Many businesses, successfully securing loans have squandered their loans on irrelevant luxury items and assets not useful to the business. Lending institutions are continuously tightening the lending criteria, to avoid problems of this nature.
This article will not focus on loans failure statistics or debate whether a business loan is indeed necessary. Here I will attempt to address the proper utilization of a business loan for the growth of the business.
Funding of a business can come in various forms, i.e. loans from government, loans from a bank, second mortgage over property, equity/venture capital, loans from family or savings or investments.
When business owners calculate their requirements, they invariably add in their inventory and overhead costs to their capital requirements, such as machinery and equipment, and arrive at a total loan requirement, comprising capital and working capital requirements.

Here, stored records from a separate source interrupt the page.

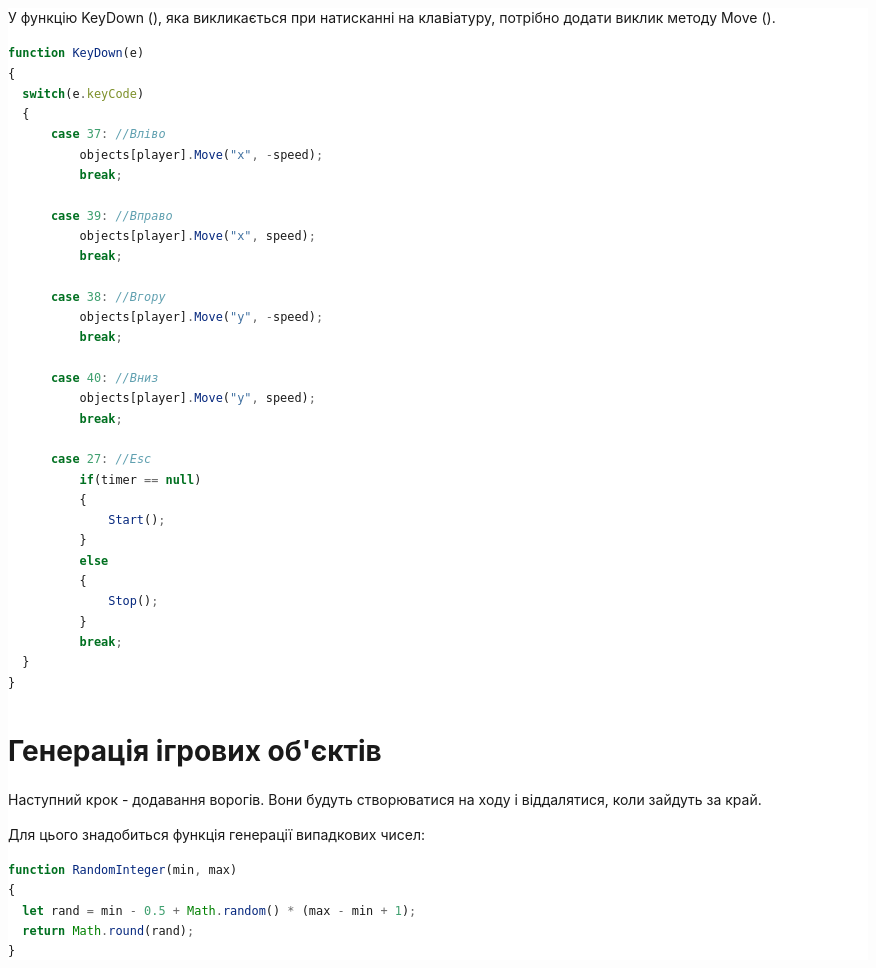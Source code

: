 У функцію KeyDown (), яка викликається при натисканні на клавіатуру, потрібно додати виклик методу Move ().

  ```js
  function KeyDown(e)
{
    switch(e.keyCode)
    {
        case 37: //Вліво
            objects[player].Move("x", -speed);
            break;
 
        case 39: //Вправо
            objects[player].Move("x", speed);
            break;
 
        case 38: //Вгору
            objects[player].Move("y", -speed);
            break;
 
        case 40: //Вниз
            objects[player].Move("y", speed);
            break;
 
        case 27: //Esc
            if(timer == null)
            {
                Start();
            }
            else
            {
                Stop();
            }
            break;
    }
}
  ```
  
# Генерація ігрових об'єктів

Наступний крок - додавання ворогів. Вони будуть створюватися на ходу і віддалятися, коли зайдуть за край.

Для цього знадобиться функція генерації випадкових чисел:

  ```js
  function RandomInteger(min, max) 
{
    let rand = min - 0.5 + Math.random() * (max - min + 1);
    return Math.round(rand);
}
  ```
  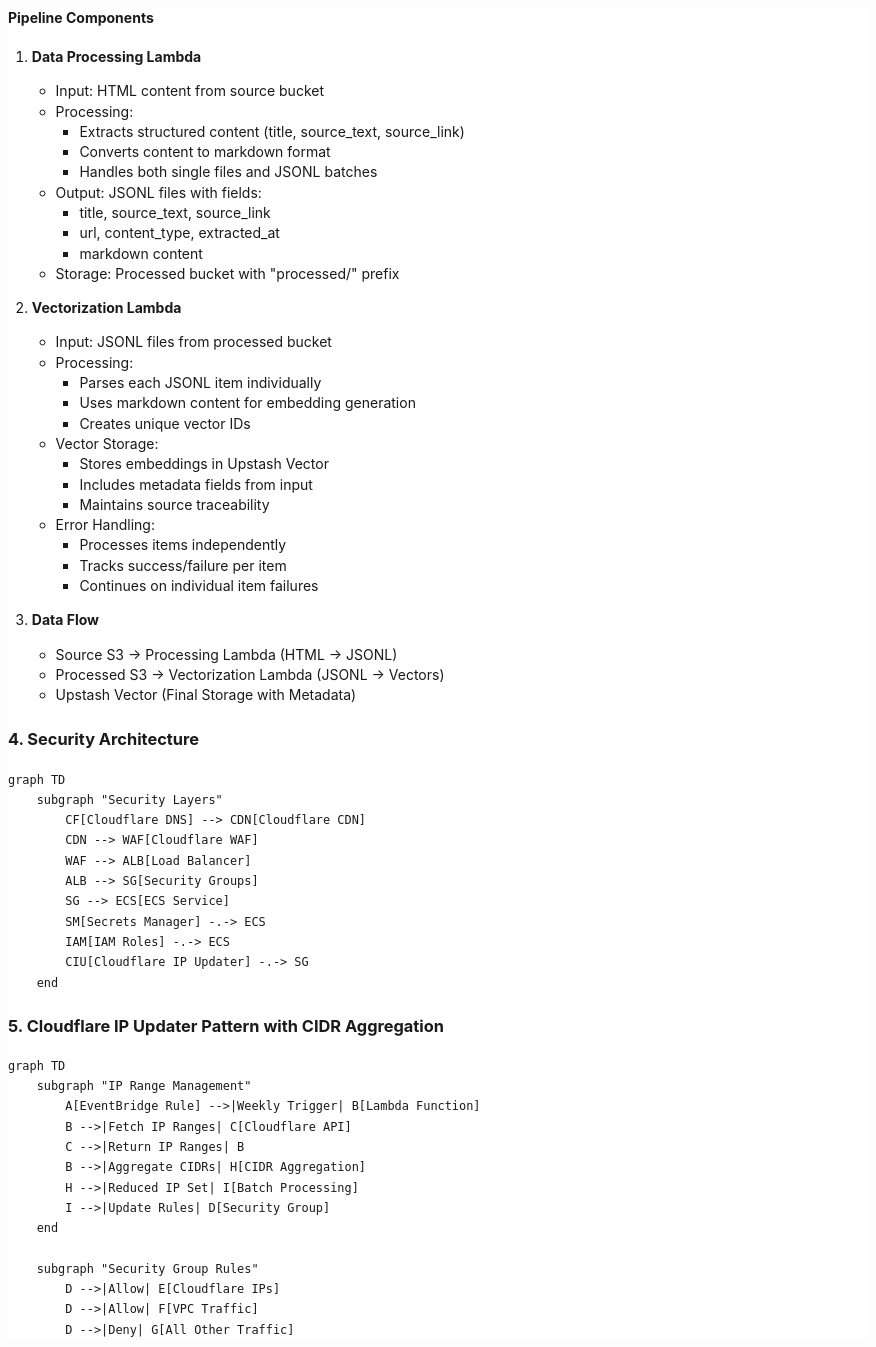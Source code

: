 #### Pipeline Components

1. **Data Processing Lambda**
   - Input: HTML content from source bucket
   - Processing:
     * Extracts structured content (title, source_text, source_link)
     * Converts content to markdown format
     * Handles both single files and JSONL batches
   - Output: JSONL files with fields:
     * title, source_text, source_link
     * url, content_type, extracted_at
     * markdown content
   - Storage: Processed bucket with "processed/" prefix

2. **Vectorization Lambda**
   - Input: JSONL files from processed bucket
   - Processing:
     * Parses each JSONL item individually
     * Uses markdown content for embedding generation
     * Creates unique vector IDs
   - Vector Storage:
     * Stores embeddings in Upstash Vector
     * Includes metadata fields from input
     * Maintains source traceability
   - Error Handling:
     * Processes items independently
     * Tracks success/failure per item
     * Continues on individual item failures

3. **Data Flow**
   - Source S3 → Processing Lambda (HTML → JSONL)
   - Processed S3 → Vectorization Lambda (JSONL → Vectors)
   - Upstash Vector (Final Storage with Metadata)

### 4. Security Architecture
```mermaid
graph TD
    subgraph "Security Layers"
        CF[Cloudflare DNS] --> CDN[Cloudflare CDN]
        CDN --> WAF[Cloudflare WAF]
        WAF --> ALB[Load Balancer]
        ALB --> SG[Security Groups]
        SG --> ECS[ECS Service]
        SM[Secrets Manager] -.-> ECS
        IAM[IAM Roles] -.-> ECS
        CIU[Cloudflare IP Updater] -.-> SG
    end
```

### 5. Cloudflare IP Updater Pattern with CIDR Aggregation
```mermaid
graph TD
    subgraph "IP Range Management"
        A[EventBridge Rule] -->|Weekly Trigger| B[Lambda Function]
        B -->|Fetch IP Ranges| C[Cloudflare API]
        C -->|Return IP Ranges| B
        B -->|Aggregate CIDRs| H[CIDR Aggregation]
        H -->|Reduced IP Set| I[Batch Processing]
        I -->|Update Rules| D[Security Group]
    end
    
    subgraph "Security Group Rules"
        D -->|Allow| E[Cloudflare IPs]
        D -->|Allow| F[VPC Traffic]
        D -->|Deny| G[All Other Traffic]
```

If more than 40 percent of the loan requirement is for working capital, the loan would basically fund consumption and not expansion of the business. A build-in working capital requirement in a loan is understandable. But a high working capital component reveals nervousness, on the part of the business owner, in dealing with future uncertainties. Business is all about risk, so a loan cannot cover dangers that the business will inevitably face!
Working capital and day-to-day expenses should preferably be funded from current revenues, not loans. This is a contributing factor to loans being rejected. Since lenders are averse to funding operational costs, from loans. In the same way as loans and credits cards are dangerous to funding living expenses, so are loans used for the operational costs of a business.
Apart from the danger of utilizing loans for consumption, there is a basic reason why lenders prefer to finance capital equipment, as opposed to overheads. The reason is quite simply, SECURITY! A business that goes belly-up, can either return financed assets, or the lender can attach these assets to defray any costs incurred, by the lender. No recourse is available to the lender, if the bulk of the loan was applied to overheads.
It is advisable that any business owner should engage the support of financial consultants and accountants, not only prior to the loan application, but after securing the loan as well. A frugal plan, and budget should be drawn up to guide the business, as well as monitor the utilization of the loan. The budgets should also be split between normal income and expenses, and capital budgets. This will ensure that the business derives maximum benefit from the loan, boost revenues, so as to ensure that the loan commitment is settled speedily, hopefully before expiry date.